Handels- und Gesellschaftsrecht

Beweislast für außergerichtlich abgeschlossenen Vergleich im Berufungsverfahren

Aktenzeichen  20 U 989/16

Datum:
12.10.2016
Gerichtsart:
OLG
Gerichtsort:
München
Rechtsweg:
Ordentliche Gerichtsbarkeit
Normen:
ZPO ZPO § 278

 

Leitsatz

Soweit eine Partei die Berufung darauf stützt, ein vom Landgericht angebotener Vergleich sei im Nachhinein außergerichtlich zustande gekommen, obliegt ihr im Bestreitensfall die Beweislast hierfür. (redaktioneller Leitsatz)

Verfahrensgang

41 O 2008/15 2016-01-22 Endurteil LGLANDSHUT LG Landshut

Tenor

I.
Die Berufung des Beklagten gegen das Endurteil des Landgerichts Landshut vom 22.01.2016, Az. 41 O 2008/15, wird zurückgewiesen.
II.
Der Beklagte trägt die Kosten des Berufungsverfahrens.
III.
Dieses Urteil und das in Ziffer I genannte Urteil des Landgerichts, soweit die Berufung zurückgewiesen wurde, sind ohne Sicherheitsleistung vorläufig vollstreckbar.
IV.
Die Revision wird nicht zugelassen.
V.
Der Streitwert für das Berufungsverfahren wird auf 1.720 € festgesetzt.

Gründe

I. Der Darstellung eines Tatbestandes bedarf es nicht, da ein Rechtsmittel gegen das Urteil unzweifelhaft nicht zulässig ist (§ 313a Abs. 1 Satz 1, § 540 Abs. 2 ZPO, § 26 Nr. 8 Satz 1 EGZPO).
II. Die zulässige Berufung des Beklagten ist unbegründet.
1. Die Feststellungen des Landgerichts, wonach ein Zahlungsanspruch der Klägerin für die gelieferte Trocknungsanlage aus §§ 651, 433 Abs. 2 BGB in Höhe von 6.545 € besteht und dem Beklagten keine Mängelansprüche oder sonstige Gegenrechte zustehen, wurden mit der Berufung im Einzelnen nicht angegriffen und sind aus Sicht des Senats nicht zu beanstanden.
2. Soweit der Beklagte die Berufung darauf stützt, dass der vom Landgericht angebotene Vergleich im Nachhinein sehr wohl zustande gekommen und seine Verurteilung daher in Höhe eines Betrages von 1.720 € zu Unrecht erfolgt sei, hat die Berufung in der Sache keinen Erfolg.
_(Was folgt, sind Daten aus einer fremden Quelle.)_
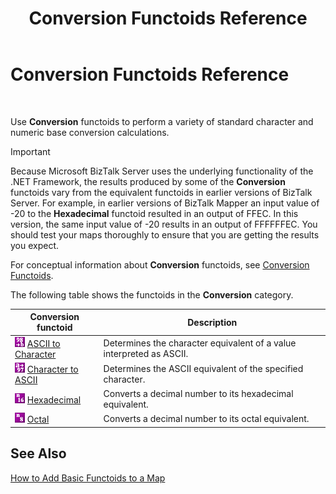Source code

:﻿---
title: Conversion Functoids Reference
TOCTitle: Conversion Functoids Reference
ms:assetid: b77f6dd9-9a0e-460c-8b17-a1d3bec7212d
ms:mtpsurl: https://msdn.microsoft.com/library/Aa578277(v=BTS.80)
ms:contentKeyID: 51530724
ms.date: 08/30/2017
mtps_version: v=BTS.80
---

# Conversion Functoids Reference

 

Use **Conversion** functoids to perform a variety of standard character and numeric base conversion calculations.


> [!IMPORTANT]
> <P>Because Microsoft BizTalk Server uses the underlying functionality of the .NET Framework, the results produced by some of the <STRONG>Conversion</STRONG> functoids vary from the equivalent functoids in earlier versions of BizTalk Server. For example, in earlier versions of BizTalk Mapper an input value of -20 to the <STRONG>Hexadecimal</STRONG> functoid resulted in an output of FFEC. In this version, the same input value of -20 results in an output of FFFFFFEC. You should test your maps thoroughly to ensure that you are getting the results you expect.</P>



For conceptual information about **Conversion** functoids, see [Conversion Functoids](https://msdn.microsoft.com/library/aa547311\(v=bts.80\)).

The following table shows the functoids in the **Conversion** category.

<table>
<thead>
<tr class="header">
<th>Conversion functoid</th>
<th>Description</th>
</tr>
</thead>
<tbody>
<tr class="odd">
<td><img src="images/Aa578043.f5666aab-3a0e-4b89-b99c-2290a736373d(BTS.80).jpeg" /> <a href="ascii-to-character-functoid.md">ASCII to Character</a></td>
<td>Determines the character equivalent of a value interpreted as ASCII.</td>
</tr>
<tr class="even">
<td><img src="images/Aa561886.39dfce53-76e8-47ed-a858-fb7b9d626dcf(BTS.80).jpeg" /> <a href="character-to-ascii-functoid.md">Character to ASCII</a></td>
<td>Determines the ASCII equivalent of the specified character.</td>
</tr>
<tr class="odd">
<td><img src="images/Aa578422.898fb4dd-8e16-480c-8ada-aabfe1f196d9(BTS.80).jpeg" /> <a href="hexadecimal-functoid.md">Hexadecimal</a></td>
<td>Converts a decimal number to its hexadecimal equivalent.</td>
</tr>
<tr class="even">
<td><img src="images/Aa547877.67ce9c32-e259-4a34-88f3-34869443b869(BTS.80).jpeg" /> <a href="octal-functoid.md">Octal</a></td>
<td>Converts a decimal number to its octal equivalent.</td>
</tr>
</tbody>
</table>


## See Also

[How to Add Basic Functoids to a Map](https://msdn.microsoft.com/library/aa560635\(v=bts.80\))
Der Beklagte konnte trotz der ihm obliegenden Beweislast nicht nachweisen, dass zwischen den Parteien nach Schluss der mündlichen Verhandlung vor dem Landgericht im Rahmen eines Telefonats vom 08.01.2016 zwischen dem Mitarbeiter der Klägerin Konrad S. und dem Mitarbeiter des Beklagten Klaus D. ein außergerichtlicher Vergleich geschlossen wurde, den der Beklagte durch die (unstreitige) Zahlung von 4.825 € am 18.01.2016 vollständig erfüllt hat.
Die zu dem Telefonat vom 08.01.2016 vernommenen Zeugen D. und R. als Mitarbeiter des Beklagten einerseits und der Zeuge S. als Mitarbeiter der Klägerin andererseits haben gegensätzliche Angaben zur Frage eines Vergleichsschlusses und der Offenlegung des Mithörens durch den Zeugen R. gemacht. Die Zeugen D. und R. berichteten übereinstimmend von einem Angebot des Zeugen S., den bestehenden Vergleich mit einer Kostenersparnis für den Beklagten von ca. 1.500 € zu akzeptieren und bis zum 20.01.2016 zu erfüllen, wobei dem Zeugen S. gegenüber das Mithören durch den Zeugen R. offen gelegt worden sei und dieser sich auch an dem Gespräch beteiligt habe. Beide Zeugen haben weiter ausgesagt, von der Vorgeschichte und dem gerichtlichen Verfahren einschließlich des ursprünglichen Vergleichs im Einzelnen keine Kenntnis gehabt zu haben, sondern insbesondere an einer Lösung des Problems auch in technischer Hinsicht interessiert gewesen zu sein. Demgegenüber hat der Zeuge S. angegeben, dass er im Laufe des Gesprächs weitere Auskünfte in technischer Hinsicht unter Verweis auf den nicht gezahlten Restbetrag verweigert und darauf hingewiesen habe, dass lange genug Zeit gewesen sei, den Vergleich zu bezahlen und jetzt am 20.01.2016 das Urteil komme. Nach dem Urteil und der Zahlung des Restbetrages könne der volle Service erfolgen. Einen Vergleich oder eine Kostenersparnis habe er nicht angeboten. Aus seiner Sicht habe es keine Konferenzschaltung gegeben, er habe nur einen Gesprächspartner gehabt.
Die vernommenen Zeugen haben auf den Senat jeweils einen glaubwürdigen Eindruck gemacht, so dass auf dieser Grundlage auch unter Würdigung der Gesamtumstände nicht entschieden werden kann, welche der beiden Darstellungen letztlich zutreffend ist. Angesichts der fehlenden Vorkenntnisse der Zeugen D. und R. vermag der Senat allerdings nicht auszuschließen, dass die Gesprächspartner dem Telefonat einen unterschiedlichen Inhalt beigemessen und ggf. “aneinander vorbei” geredet haben. Denn zu diesem Zeitpunkt waren die Vergleichsverhandlungen zwischen den Parteien bereits gescheitert und durch das Landgericht Verkündungstermin auf 22.01.2016 bestimmt worden.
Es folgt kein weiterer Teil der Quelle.